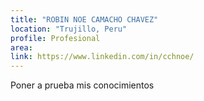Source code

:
 ```yaml
---
title: "ROBIN NOE CAMACHO CHAVEZ"
location: "Trujillo, Peru"
profile: Profesional
area: 
link: https://www.linkedin.com/in/cchnoe/
---
```


Poner a prueba mis conocimientos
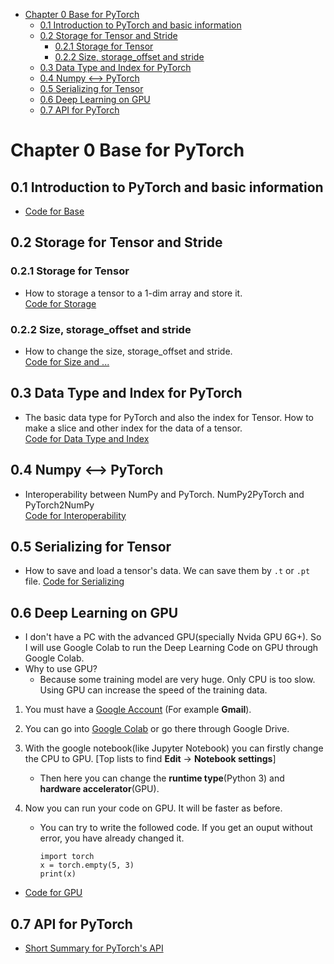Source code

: 

<!--
 * @Author       : Jingsheng Lyu
 * @Date         : 2020-07-08 17:52:15
 * @LastEditors  : Jingsheng Lyu
 * @LastEditTime : 2020-07-11 10:05:08
 * @FilePath     : /Deep_Learning/Chapter0/PyTorch/Chapter0/README.md
 * @Github       : https://github.com/jingshenglyu
 * @Web          : https://jingshenglyu.github.io/
 * @E-Mail       : jingshenglyu@gmail.com
--> 
<!-- TOC -->

- [Chapter 0 Base for PyTorch](#chapter-0-base-for-pytorch)
    - [0.1 Introduction to PyTorch and basic information](#01-introduction-to-pytorch-and-basic-information)
    - [0.2 Storage for Tensor and Stride](#02-storage-for-tensor-and-stride)
        - [0.2.1 Storage for Tensor](#021-storage-for-tensor)
        - [0.2.2 Size, storage_offset and stride](#022-size-storage_offset-and-stride)
    - [0.3 Data Type and Index for PyTorch](#03-data-type-and-index-for-pytorch)
    - [0.4 Numpy <--> PyTorch](#04-numpy----pytorch)
    - [0.5 Serializing for Tensor](#05-serializing-for-tensor)
    - [0.6 Deep Learning on GPU](#06-deep-learning-on-gpu)
    - [0.7 API for PyTorch](#07-api-for-pytorch)

<!-- /TOC -->

# Chapter 0 Base for PyTorch

## 0.1 Introduction to PyTorch and basic information 
* [Code for Base](https://github.com/jingshenglyu/Deep_Learning/blob/master/Chapter0/PyTorch/Chapter0/CH0_1_base.py)
## 0.2 Storage for Tensor and Stride
### 0.2.1 Storage for Tensor
* How to storage a tensor to a 1-dim array and store it.   
[Code for Storage](https://github.com/jingshenglyu/Deep_Learning/blob/master/Chapter0/PyTorch/Chapter0/CH0_2_Storage.py)
### 0.2.2 Size, storage_offset and stride
* How to change the size, storage_offset and stride.   
[Code for Size and ...](https://github.com/jingshenglyu/Deep_Learning/blob/master/Chapter0/PyTorch/Chapter0/CH0_2_Storage.py)
## 0.3 Data Type and Index for PyTorch 
* The basic data type for PyTorch and also the index for Tensor. How to make a slice and other index for the data of a tensor.  
[Code for Data Type and Index](https://github.com/jingshenglyu/Deep_Learning/blob/master/Chapter0/PyTorch/Chapter0/CH0_3_DataType.py)

## 0.4 Numpy <--> PyTorch
* Interoperability between NumPy and PyTorch. NumPy2PyTorch and PyTorch2NumPy  
[Code for Interoperability](https://github.com/jingshenglyu/Deep_Learning/blob/master/Chapter0/PyTorch/Chapter0/CH0_4_PyTorch2NumPy.py)

## 0.5 Serializing for Tensor
* How to save and load a tensor's data. We can save them by `.t` or `.pt` file. 
[Code for Serializing](https://github.com/jingshenglyu/Deep_Learning/blob/master/Chapter0/PyTorch/Chapter0/CH0_5_Serializing.py)

## 0.6 Deep Learning on GPU
* I don't have a PC with the advanced GPU(specially Nvida GPU 6G+). So I will use Google Colab to run the Deep Learning Code on GPU through Google Colab.
* Why to use GPU?
    * Because some training model are very huge. Only CPU is too slow. Using GPU can increase the speed of the training data.

1. You must have a [Google Account](https://accounts.google.com/signup/v2/webcreateaccount?hl=en&flowName=GlifWebSignIn&flowEntry=SignUp) (For example **Gmail**). 
2. You can go into [Google Colab](https://colab.research.google.com/notebooks/intro.ipynb) or go there through Google Drive.  

3. With the google notebook(like Jupyter Notebook) you can firstly change the CPU to GPU. 
[Top lists to find **Edit** -> **Notebook settings**]
    * Then here you can change the **runtime type**(Python 3) and **hardware accelerator**(GPU).

4. Now you can run your code on GPU. It will be faster as before. 
    * You can try to write the followed code. If you get an ouput without error, you have already changed it.
        ```
        import torch
        x = torch.empty(5, 3)
        print(x)
        ```
* [Code for GPU](https://github.com/jingshenglyu/Deep_Learning/blob/master/Chapter0/PyTorch/Chapter0/CH0_6_DPLonGPU.ipynb)

## 0.7 API for PyTorch
* [Short Summary for PyTorch's API](https://github.com/jingshenglyu/Deep_Learning/blob/master/Chapter0/PyTorch/Chapter0/CH0_7_API_Summary.md)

== EXERCISE BRIEF ==
Show each line in the data where the string "information" appears.

== RESULT FOR THIS TASK ==
    - [0.1 Introduction to PyTorch and basic information](#01-introduction-to-pytorch-and-basic-information)
## 0.1 Introduction to PyTorch and basic information 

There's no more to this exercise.